Problem to work on -
Copy out all the records exactly.

[Saved data entries]
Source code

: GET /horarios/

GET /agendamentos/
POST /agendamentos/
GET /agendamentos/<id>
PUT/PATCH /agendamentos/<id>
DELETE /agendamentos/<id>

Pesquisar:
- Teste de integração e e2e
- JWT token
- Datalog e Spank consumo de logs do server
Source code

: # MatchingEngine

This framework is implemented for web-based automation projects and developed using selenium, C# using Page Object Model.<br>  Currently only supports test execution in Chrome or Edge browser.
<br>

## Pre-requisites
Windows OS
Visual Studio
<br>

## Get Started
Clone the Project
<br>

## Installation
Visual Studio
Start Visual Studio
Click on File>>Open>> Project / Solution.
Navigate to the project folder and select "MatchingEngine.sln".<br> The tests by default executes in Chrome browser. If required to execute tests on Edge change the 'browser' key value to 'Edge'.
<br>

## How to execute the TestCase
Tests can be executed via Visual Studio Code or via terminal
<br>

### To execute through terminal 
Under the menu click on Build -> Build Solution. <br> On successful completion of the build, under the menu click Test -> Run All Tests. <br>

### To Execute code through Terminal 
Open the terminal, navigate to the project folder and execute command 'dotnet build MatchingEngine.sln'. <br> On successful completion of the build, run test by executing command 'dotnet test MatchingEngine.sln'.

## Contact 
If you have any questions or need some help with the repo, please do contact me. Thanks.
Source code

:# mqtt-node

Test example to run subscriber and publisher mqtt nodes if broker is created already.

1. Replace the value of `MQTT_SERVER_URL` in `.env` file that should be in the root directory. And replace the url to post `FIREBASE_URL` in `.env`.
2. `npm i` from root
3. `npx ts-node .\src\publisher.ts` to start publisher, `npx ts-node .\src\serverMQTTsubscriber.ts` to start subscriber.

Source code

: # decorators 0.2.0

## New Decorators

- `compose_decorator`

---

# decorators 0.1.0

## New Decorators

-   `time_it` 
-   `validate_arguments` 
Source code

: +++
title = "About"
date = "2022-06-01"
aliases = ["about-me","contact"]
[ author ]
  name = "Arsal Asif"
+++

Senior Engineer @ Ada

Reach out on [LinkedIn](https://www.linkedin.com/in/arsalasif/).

Result below -
Source code

: GET /horarios/

GET /agendamentos/
POST /agendamentos/
GET /agendamentos/<id>
PUT/PATCH /agendamentos/<id>
DELETE /agendamentos/<id>

Pesquisar:
- Teste de integração e e2e
- JWT token
- Datalog e Spank consumo de logs do server
Source code

: # MatchingEngine

This framework is implemented for web-based automation projects and developed using selenium, C# using Page Object Model.<br>  Currently only supports test execution in Chrome or Edge browser.
<br>

## Pre-requisites
Windows OS
Visual Studio
<br>

## Get Started
Clone the Project
<br>

## Installation
Visual Studio
Start Visual Studio
Click on File>>Open>> Project / Solution.
Navigate to the project folder and select "MatchingEngine.sln".<br> The tests by default executes in Chrome browser. If required to execute tests on Edge change the 'browser' key value to 'Edge'.
<br>

## How to execute the TestCase
Tests can be executed via Visual Studio Code or via terminal
<br>

### To execute through terminal 
Under the menu click on Build -> Build Solution. <br> On successful completion of the build, under the menu click Test -> Run All Tests. <br>

### To Execute code through Terminal 
Open the terminal, navigate to the project folder and execute command 'dotnet build MatchingEngine.sln'. <br> On successful completion of the build, run test by executing command 'dotnet test MatchingEngine.sln'.

## Contact 
If you have any questions or need some help with the repo, please do contact me. Thanks.
Source code

:# mqtt-node

Test example to run subscriber and publisher mqtt nodes if broker is created already.

1. Replace the value of `MQTT_SERVER_URL` in `.env` file that should be in the root directory. And replace the url to post `FIREBASE_URL` in `.env`.
2. `npm i` from root
3. `npx ts-node .\src\publisher.ts` to start publisher, `npx ts-node .\src\serverMQTTsubscriber.ts` to start subscriber.

Source code

: # decorators 0.2.0

## New Decorators

- `compose_decorator`

---

# decorators 0.1.0

## New Decorators

-   `time_it` 
-   `validate_arguments` 
Source code

: +++
title = "About"
date = "2022-06-01"
aliases = ["about-me","contact"]
[ author ]
  name = "Arsal Asif"
+++

Senior Engineer @ Ada

Reach out on [LinkedIn](https://www.linkedin.com/in/arsalasif/).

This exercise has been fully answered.